Black, white, wrong all over
In a decision that united Justice Clarence Thomas and four liberal jurists, the Supreme Court last week found that North Carolina legislators violated the Constitution by drawing two congressional districts along racial lines. The cynical process of gerrymandering — whereby politicians pick their voters and not the other way around by carving up territory to cobble together safe districts for themselves and fellow partisans — is still alive and well.
But here’s hoping the ruling speeds its demise, and hastens the day that independent, nonpartisan redistricting gives state and federal legislatures a fighting chance to recover from an era of hopeless division.
In a 2011 redrawing of lines, Republicans who controlled the Carolina legislature had set out, as just about all state pols do, to maximize their party’s advantage, in this case by packing nearly as many black voters as they could into two districts — voters who happen also to vote Democratic.
(Once upon a time Democrats strongly supported just such concentration, in the name of electing minority legislators, but that’s a story for another day.)
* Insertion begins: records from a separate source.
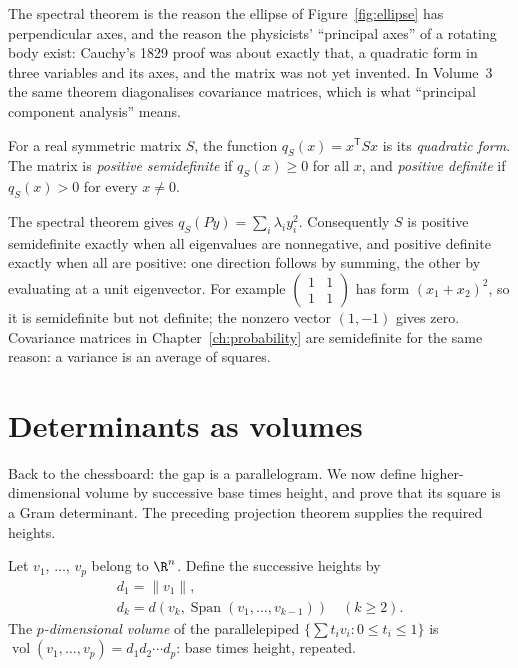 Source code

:The spectral theorem is the reason the ellipse of Figure~\ref{fig:ellipse} has perpendicular axes, and the reason the physicists' ``principal axes'' of a rotating body exist: Cauchy's 1829 proof was about exactly that, a quadratic form in three variables and its axes, and the matrix was not yet invented. In Volume~3 the same theorem diagonalises covariance matrices, which is what ``principal component analysis'' means.

\begin{definitionx}
For a real symmetric matrix $S$, the function $q_S(x)=x^{\mathsf T}Sx$ is its \emph{quadratic form}. The matrix is \emph{positive semidefinite} if $q_S(x)\ge0$ for all $x$, and \emph{positive definite} if $q_S(x)>0$ for every $x\ne0$.
\end{definitionx}

The spectral theorem gives $q_S(Py)=\sum_i\lambda_i y_i^2$. Consequently $S$ is positive semidefinite exactly when all eigenvalues are nonnegative, and positive definite exactly when all are positive: one direction follows by summing, the other by evaluating at a unit eigenvector. For example $\left(\begin{smallmatrix}1&1\\1&1\end{smallmatrix}\right)$ has form $(x_1+x_2)^2$, so it is semidefinite but not definite; the nonzero vector $(1,-1)$ gives zero. Covariance matrices in Chapter~\ref{ch:probability} are semidefinite for the same reason: a variance is an average of squares.

\section{Determinants as volumes}
Back to the chessboard: the gap is a parallelogram. We now define higher-dimensional volume by successive base times height, and prove that its square is a Gram determinant. The preceding projection theorem supplies the required heights.

\begin{definitionx}[volume]
Let $v_1$, $\dots$, $v_p$ belong to $\R^n$. Define the successive heights by
\[
\begin{gathered}
d_1=\|v_1\|,\\
d_k=d\left(v_k,\operatorname{Span}(v_1,\dots,v_{k-1})\right)\quad(k\ge2).
\end{gathered}
\] The \emph{$p$-dimensional volume} of the parallelepiped $\{\sum t_iv_i:0\le t_i\le1\}$ is $\operatorname{vol}(v_1,\dots,v_p)=d_1d_2\cdots d_p$: base times height, repeated.
\end{definitionx}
Justice Elena Kagan, writing for the majority, rejected the idea that party domination can be used as an excuse when the result is that black voters are egregiously concentrated, their votes essentially diluted.
She argued that, particularly in the American South, with its history of racial polarization, race and party were essentially proxies for one another.
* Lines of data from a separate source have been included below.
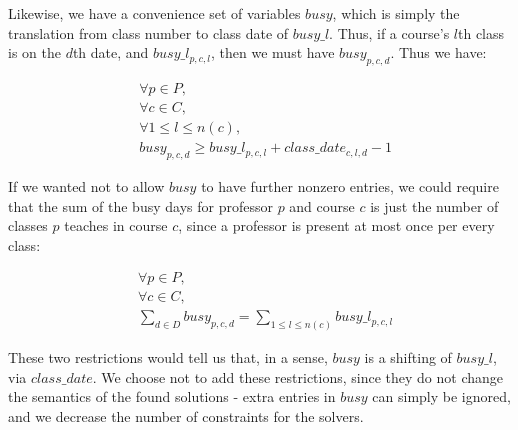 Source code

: Likewise, we have a convenience set of variables $busy$, which is simply the translation from class number to class date of $busy\_l$. Thus, if a course's $l$th class is on the $d$th date, and $busy\_l_{p, c, l}$, then we must have $busy_{p, c, d}$. Thus we have:

\begin{align}
  &\forall p \in P,\\
  &\forall c \in C,\\
  &\forall 1 \le l \le n(c),\\
  &busy_{p, c, d} \ge busy\_l_{p, c, l} + class\_date_{c, l, d} - 1
\end{align}

If we wanted not to allow $busy$ to have further nonzero entries, we could require that the sum of the busy days for professor $p$ and course $c$ is just the number of classes $p$ teaches in course $c$, since a professor is present at most once per every class:

\begin{align}
  &\forall p \in P,\\
  &\forall c \in C,\\
  &\sum_{d \in D} busy_{p, c, d} = \sum_{1 \le l \le n(c)} busy\_l_{p, c, l}
\end{align}

These two restrictions would tell us that, in a sense, $busy$ is a shifting of $busy\_l$, via $class\_date$. We choose not to add these restrictions, since they do not change the semantics of the found solutions - extra entries in $busy$ can simply be ignored, and we decrease the number of constraints for the solvers.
Fair conclusion. But the far bigger problem is the tool of gerrymandering itself, which eviscerates the vital center and kills the potential for intelligent compromise.
The court will be asked soon to take up a case involving Wisconsin’s 2012 redistricting. A lower court determined that the GOP legislature’s gerrymander diluted Democratic voter power to such an extent as to violate the Constitution.
If the high court agrees, it could sound the death-knell of partisan gerrymandering, and the rise of the type of independent redistricting that’s now in place in a handful of states. Bring it on.